RECORDED INFORMATION:
■ ■ ■

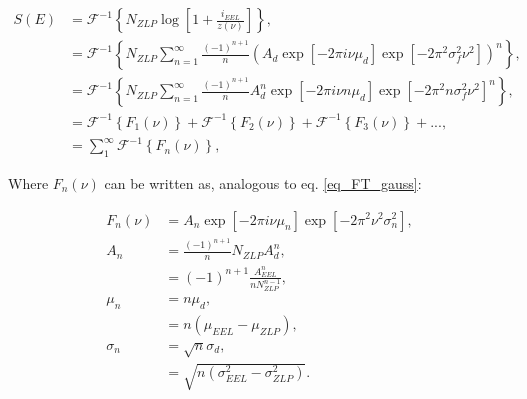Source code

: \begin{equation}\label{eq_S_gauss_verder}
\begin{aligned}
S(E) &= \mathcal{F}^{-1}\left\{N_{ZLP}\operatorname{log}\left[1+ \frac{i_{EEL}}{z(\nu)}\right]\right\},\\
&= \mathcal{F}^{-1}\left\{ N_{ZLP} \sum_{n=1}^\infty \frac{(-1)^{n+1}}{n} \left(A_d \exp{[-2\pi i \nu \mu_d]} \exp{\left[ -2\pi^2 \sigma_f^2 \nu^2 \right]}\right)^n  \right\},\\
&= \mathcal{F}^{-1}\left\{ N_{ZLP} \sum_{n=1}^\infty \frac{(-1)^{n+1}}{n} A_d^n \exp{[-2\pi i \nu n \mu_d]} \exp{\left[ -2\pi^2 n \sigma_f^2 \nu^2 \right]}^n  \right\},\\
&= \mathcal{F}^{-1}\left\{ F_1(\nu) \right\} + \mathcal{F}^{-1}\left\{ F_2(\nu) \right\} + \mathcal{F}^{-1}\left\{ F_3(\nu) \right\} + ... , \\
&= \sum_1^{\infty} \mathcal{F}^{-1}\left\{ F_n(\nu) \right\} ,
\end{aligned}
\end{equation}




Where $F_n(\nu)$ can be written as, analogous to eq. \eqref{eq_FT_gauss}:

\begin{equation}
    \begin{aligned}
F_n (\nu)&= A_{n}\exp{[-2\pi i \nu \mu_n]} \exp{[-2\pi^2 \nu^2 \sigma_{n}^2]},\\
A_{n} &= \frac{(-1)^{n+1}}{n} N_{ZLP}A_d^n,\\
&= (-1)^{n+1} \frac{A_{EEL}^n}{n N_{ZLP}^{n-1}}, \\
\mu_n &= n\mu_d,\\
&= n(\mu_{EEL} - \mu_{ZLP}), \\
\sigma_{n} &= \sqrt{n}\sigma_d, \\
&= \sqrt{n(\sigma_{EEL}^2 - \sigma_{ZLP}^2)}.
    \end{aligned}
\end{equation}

■ ■ ■

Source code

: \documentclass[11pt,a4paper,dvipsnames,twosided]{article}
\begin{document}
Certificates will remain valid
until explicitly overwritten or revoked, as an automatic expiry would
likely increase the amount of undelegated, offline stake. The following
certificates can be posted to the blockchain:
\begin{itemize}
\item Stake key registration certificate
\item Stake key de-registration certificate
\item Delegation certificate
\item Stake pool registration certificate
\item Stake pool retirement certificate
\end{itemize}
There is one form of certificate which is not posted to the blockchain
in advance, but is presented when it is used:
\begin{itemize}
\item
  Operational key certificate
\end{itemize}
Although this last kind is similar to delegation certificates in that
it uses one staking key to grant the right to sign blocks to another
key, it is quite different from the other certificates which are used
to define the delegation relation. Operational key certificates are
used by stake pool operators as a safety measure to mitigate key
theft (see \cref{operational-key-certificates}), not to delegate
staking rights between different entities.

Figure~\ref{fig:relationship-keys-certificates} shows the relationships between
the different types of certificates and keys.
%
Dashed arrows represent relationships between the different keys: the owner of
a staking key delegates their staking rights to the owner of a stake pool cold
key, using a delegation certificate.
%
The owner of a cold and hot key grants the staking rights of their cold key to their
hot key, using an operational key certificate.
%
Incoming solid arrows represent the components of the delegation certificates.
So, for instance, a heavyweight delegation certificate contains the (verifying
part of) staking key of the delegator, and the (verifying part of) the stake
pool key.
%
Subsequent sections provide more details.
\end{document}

■ ■ ■

WHAT TO PRODUCE:
Look above for the line containing "to define the". Output from there through the line containing "So, for instance, a", exactly and inclusively.

TASK SOLUTION:
to define the delegation relation. Operational key certificates are
used by stake pool operators as a safety measure to mitigate key
theft (see \cref{operational-key-certificates}), not to delegate
staking rights between different entities.

Figure~\ref{fig:relationship-keys-certificates} shows the relationships between
the different types of certificates and keys.
%
Dashed arrows represent relationships between the different keys: the owner of
a staking key delegates their staking rights to the owner of a stake pool cold
key, using a delegation certificate.
%
The owner of a cold and hot key grants the staking rights of their cold key to their
hot key, using an operational key certificate.
%
Incoming solid arrows represent the components of the delegation certificates.
So, for instance, a heavyweight delegation certificate contains the (verifying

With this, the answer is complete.